In Lenin’s first major work, “The Development of Capitalism in Russia”, he points out that one aspect of Russia’s backwardness was the prevalence of petty-bourgeois (largely peasant) elements. Lenin’s view was that, given the rapid pace of capitalist development, the peasantry as a class would be destroyed. A relatively small number of upper peasants would develop into independent farmers. Large numbers of the peasant masses would be driven off the land to supply the “free” laborers necessary for the further development of capitalism. Significant numbers of poor peasants, already semi-proletarians, would derive an increasing share of their income by working for larger farmers. Eventually they would develop into a rural proletariat.

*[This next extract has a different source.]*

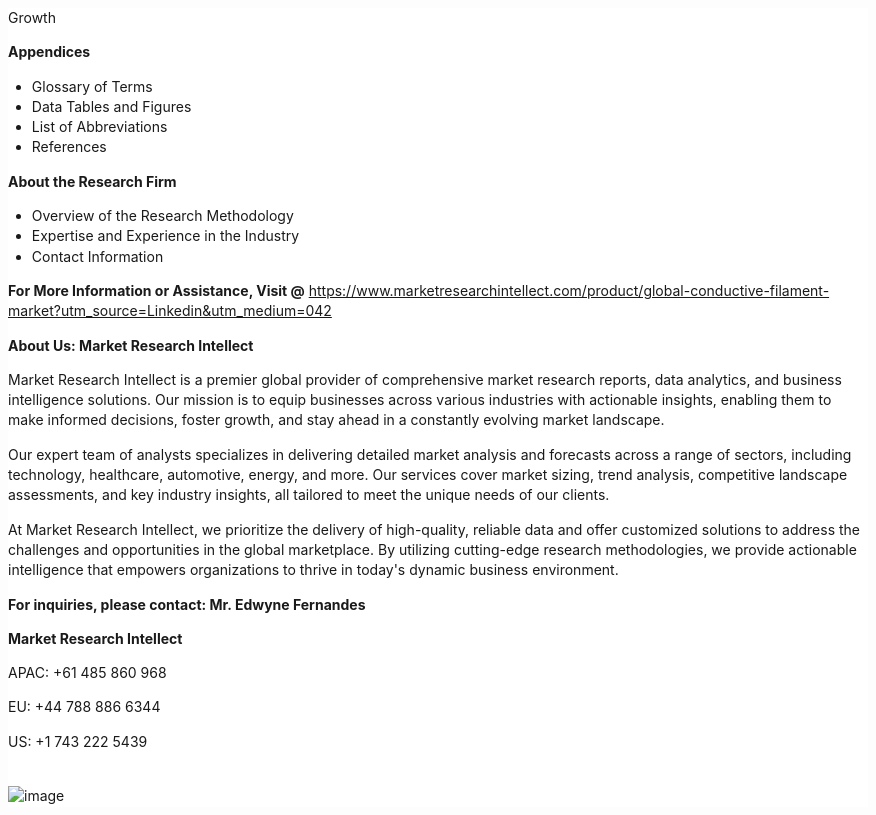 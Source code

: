 Growth</li></ul><p><strong>Appendices</strong></p><ul><li>Glossary of Terms</li><li>Data Tables and Figures</li><li>List of Abbreviations</li><li>References</li></ul><p><strong>About the Research Firm</strong></p><ul><li>Overview of the Research Methodology</li><li>Expertise and Experience in the Industry</li><li>Contact Information</li></ul></div><div class="article-main__content" data-test-id="publishing-text-block"><p><span class="font-[700]"><strong>For More Information or Assistance, Visit @</strong>&nbsp;<a href="https://www.marketresearchintellect.com/product/global-conductive-filament-market?utm_source=Linkedin&utm_medium=042">https://www.marketresearchintellect.com/product/global-conductive-filament-market?utm_source=Linkedin&utm_medium=042</a></span></p><p><strong>About Us: Market Research Intellect</strong></p><p>Market Research Intellect is a premier global provider of comprehensive market research reports, data analytics, and business intelligence solutions. Our mission is to equip businesses across various industries with actionable insights, enabling them to make informed decisions, foster growth, and stay ahead in a constantly evolving market landscape.</p><p>Our expert team of analysts specializes in delivering detailed market analysis and forecasts across a range of sectors, including technology, healthcare, automotive, energy, and more. Our services cover market sizing, trend analysis, competitive landscape assessments, and key industry insights, all tailored to meet the unique needs of our clients.</p><p>At Market Research Intellect, we prioritize the delivery of high-quality, reliable data and offer customized solutions to address the challenges and opportunities in the global marketplace. By utilizing cutting-edge research methodologies, we provide actionable intelligence that empowers organizations to thrive in today's dynamic business environment.</p><p><strong>For inquiries, please contact: Mr. Edwyne Fernandes</strong></p><p><strong>Market Research Intellect</strong></p><p>APAC: +61 485 860 968</p><p>EU: +44 788 886 6344</p><p>US: +1 743 222 5439</p></div><div class="article-main__content" data-test-id="publishing-text-block">&nbsp;</div>
![image](https://github.com/user-attachments/assets/af06bbf3-a43c-4a71-af7f-c84a416fb7de)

Prior to 1905 Lenin felt that the prospect for Russia was a ’democratic’ revolution against the czar in which the bourgeoisie would play a key role, followed by the proletarian socialist revolution. Lenin was not under any illusions as to the unreliability and treachery of the bourgeoisie, but he thought it would be in their class interest to struggle for a bourgeois democratic republic. Although he felt the peasantry would play a part in this, he saw the basic leadership coming from the proletariat and the bourgeoisie.[1]
In 1905, however, the bourgeoisie was prepared to accept the charade of a constitution offered by Nicholas. This possibility, although never ruled out by Lenin, caused him to reevaluate the roles of the class forces in the Russian revolution. What was unique about 1905, and what caused it to present a threat of unprecedented proportions to the czarist regime, was that for the first time the proletariat and peasantry were in revolt simultaneously. This was a lesson that was not lost on either Lenin or the czarist elite. In fact, the peasant reforms of Stolypin after 1905, were, in large measure, intended to placate the peasantry. They would have allowed a class of independent farmers to arise alongside the large estates of the gentry, while simultaneously driving the majority of the poor peasants off the land. This Lenin felt would have resulted in capitalism of the Prussian Junker model.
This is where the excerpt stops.